▸ **To do**
Copy out the data line by line exactly, from its start to the line bearing "All of these", inclusive.

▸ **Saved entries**
____________

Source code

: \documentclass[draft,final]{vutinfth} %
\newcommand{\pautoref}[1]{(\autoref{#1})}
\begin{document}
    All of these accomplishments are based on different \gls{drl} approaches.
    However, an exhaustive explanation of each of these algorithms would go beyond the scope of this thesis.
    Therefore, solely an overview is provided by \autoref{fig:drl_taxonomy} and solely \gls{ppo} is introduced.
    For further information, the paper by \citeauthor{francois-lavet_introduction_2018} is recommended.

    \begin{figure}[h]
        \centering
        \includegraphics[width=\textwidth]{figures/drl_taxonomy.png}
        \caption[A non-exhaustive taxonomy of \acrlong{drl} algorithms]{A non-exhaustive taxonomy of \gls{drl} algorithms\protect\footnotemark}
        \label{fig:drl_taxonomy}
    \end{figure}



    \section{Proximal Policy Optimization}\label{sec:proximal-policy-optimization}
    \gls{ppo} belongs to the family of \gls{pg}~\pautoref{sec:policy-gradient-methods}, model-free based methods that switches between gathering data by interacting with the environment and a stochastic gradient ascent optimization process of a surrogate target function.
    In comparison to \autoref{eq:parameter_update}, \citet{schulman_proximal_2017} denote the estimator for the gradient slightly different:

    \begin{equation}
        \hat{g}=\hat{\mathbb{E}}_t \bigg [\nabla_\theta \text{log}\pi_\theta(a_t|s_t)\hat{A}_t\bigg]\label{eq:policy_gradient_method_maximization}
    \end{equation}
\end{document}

____________

▸ **Answer for the task**
Source code

: \documentclass[draft,final]{vutinfth} %
\newcommand{\pautoref}[1]{(\autoref{#1})}
\begin{document}
    All of these accomplishments are based on different \gls{drl} approaches.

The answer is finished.